My door buzzer woke me up at 7:15am. I tried my best to pass out at a decent time the night before, but jet lag had gotten the best of me and I ended up awake for the better part of four hours. In addition to leaving chocolates by your bedside, the Carlton Hotel also has a form where you can request a wake-up call, breakfast and morning paper. In what was probably a fatigue-induced fugue state, I filled it out and left it on the door, which explains why I started my morning with a plate of eggs and bacon, a double espresso and a copy of the International New York Times.
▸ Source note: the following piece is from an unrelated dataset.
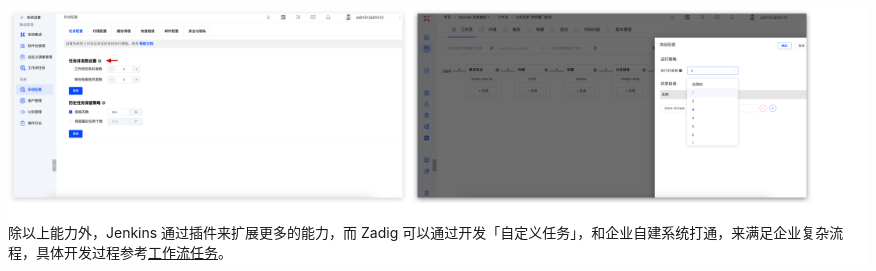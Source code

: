 <img src="../../../../_images/migrate_from_jenkins_22.png" width="400">
<img src="../../../../_images/migrate_from_jenkins_23.png" width="400">


除以上能力外，Jenkins 通过插件来扩展更多的能力，而 Zadig 可以通过开发「自定义任务」，和企业自建系统打通，来满足企业复杂流程，具体开发过程参考[工作流任务](/cn/Zadig%20v3.4/settings/custom-task/)。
There was no use trying to get a nap in, so by 8:30 I was showered and decided to take a walk around the city. Baudelaire had a soft spot for the flaneur and so do I. Idle time is a luxury in any global city. People who live and work in New York hardly have time to really stop and consider everything at our fingertips. It's like Louis C.K.'s genius rant about how we should be grateful that airplanes exist, but we're such petulant dickheads that we worry more about how shitty the food is and feel some type of way about having to fly coach. In 2015, you can call an Uber to take you home while ordering Seamless simultaneously and if you're lucky you'll pull up just as soon as the delivery person gets to your door. I mean, how fucking amazing is that?
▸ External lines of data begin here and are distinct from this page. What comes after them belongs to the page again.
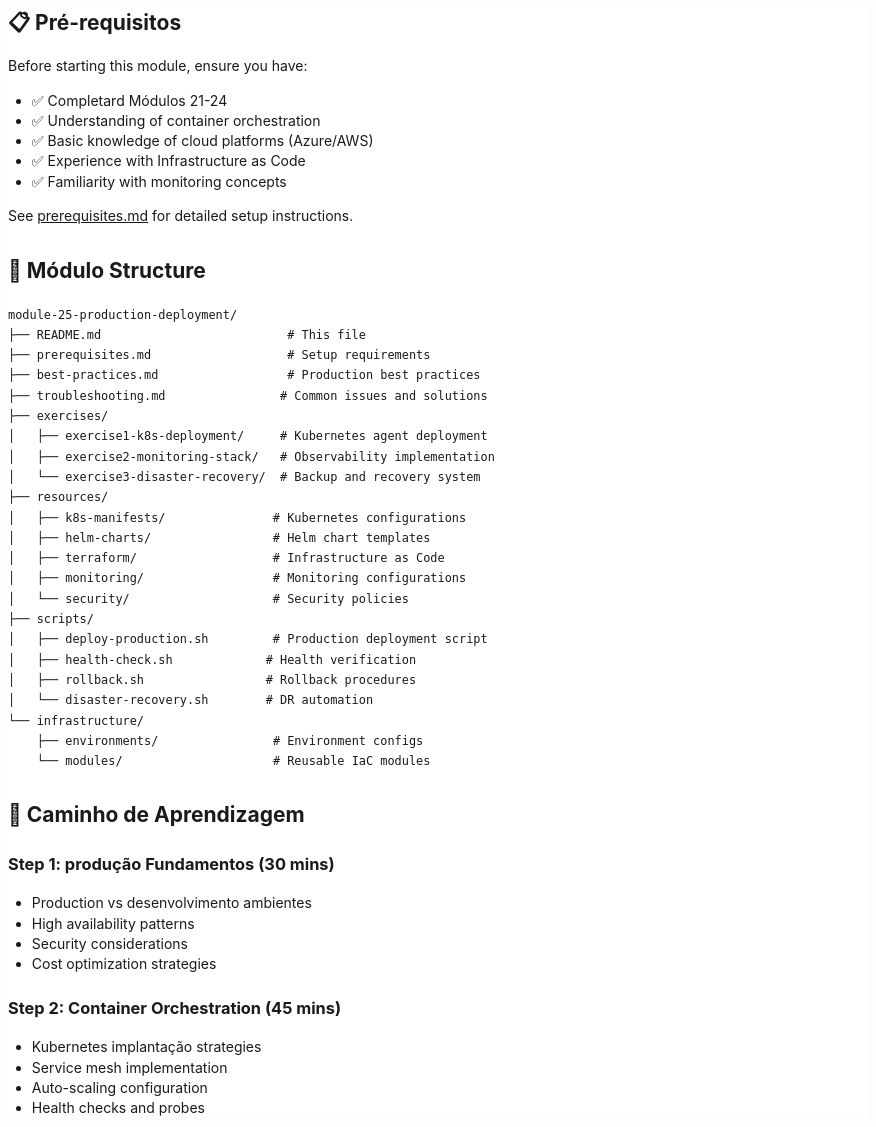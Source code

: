 ## 📋 Pré-requisitos

Before starting this module, ensure you have:

- ✅ Completard Módulos 21-24
- ✅ Understanding of container orchestration
- ✅ Basic knowledge of cloud platforms (Azure/AWS)
- ✅ Experience with Infrastructure as Code
- ✅ Familiarity with monitoring concepts

See [prerequisites.md](prerequisites.md) for detailed setup instructions.

## 📂 Módulo Structure

```
module-25-production-deployment/
├── README.md                          # This file
├── prerequisites.md                   # Setup requirements
├── best-practices.md                  # Production best practices
├── troubleshooting.md                # Common issues and solutions
├── exercises/
│   ├── exercise1-k8s-deployment/     # Kubernetes agent deployment
│   ├── exercise2-monitoring-stack/   # Observability implementation
│   └── exercise3-disaster-recovery/  # Backup and recovery system
├── resources/
│   ├── k8s-manifests/               # Kubernetes configurations
│   ├── helm-charts/                 # Helm chart templates
│   ├── terraform/                   # Infrastructure as Code
│   ├── monitoring/                  # Monitoring configurations
│   └── security/                    # Security policies
├── scripts/
│   ├── deploy-production.sh         # Production deployment script
│   ├── health-check.sh             # Health verification
│   ├── rollback.sh                 # Rollback procedures
│   └── disaster-recovery.sh        # DR automation
└── infrastructure/
    ├── environments/                # Environment configs
    └── modules/                     # Reusable IaC modules
```

## 🎯 Caminho de Aprendizagem

### Step 1: produção Fundamentos (30 mins)
- Production vs desenvolvimento ambientes
- High availability patterns
- Security considerations
- Cost optimization strategies

### Step 2: Container Orchestration (45 mins)
- Kubernetes implantação strategies
- Service mesh implementation
- Auto-scaling configuration
- Health checks and probes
That's definitely not the case in Milan. The pace is decidedly slower—hardly anything's open at 9am—and I'm already two espressos in while intermittently smoking the last of my Camel cigarettes. It's a habit that's too expensive to maintain in NYC, but when each pack costs 4 Euro, it's easy to get sucked back in.

I walked past the Stone Island store near the Duomo just as they were opening up. They had the recent Supreme collab in the window, so I went in to see if everything had sold through as quickly as it did stateside. All that was left were a few of the striped tees in odd sizes. The HTM Kobe Xs were also launching that day, so I took the Milanese subway for the first time to get myself closer to NikeLab.

When I arrived, I felt like such a huge herb. I came through in a lightweight Suitsupply sportcoat in light olive, a T By Alexander Wang white tee and some new pleated chinos I had recently gotten from the Kinfolk store in Brooklyn. Seeing how dudes dressed in Milan the day before had definitely influenced me a little, but seeing how these dudes dressed waiting in line was like seeing the Internet in real life.

Nestled in the Brera Design District, people in line were wearing Bred 1s, multicolor Flyknits and there was even a Yeezy 750 Boost sighting. All were paired with Palace and The Pool Aoyama sweatshirts and hoodies, Nike Tech Fleece, ripped denim and the kind of shit you see under the #alphet hashtag on Instagram. These guys were outfit grids come to life. It was amazing to see people come through the line just to dap people up and ask about what the stock was gonna be like.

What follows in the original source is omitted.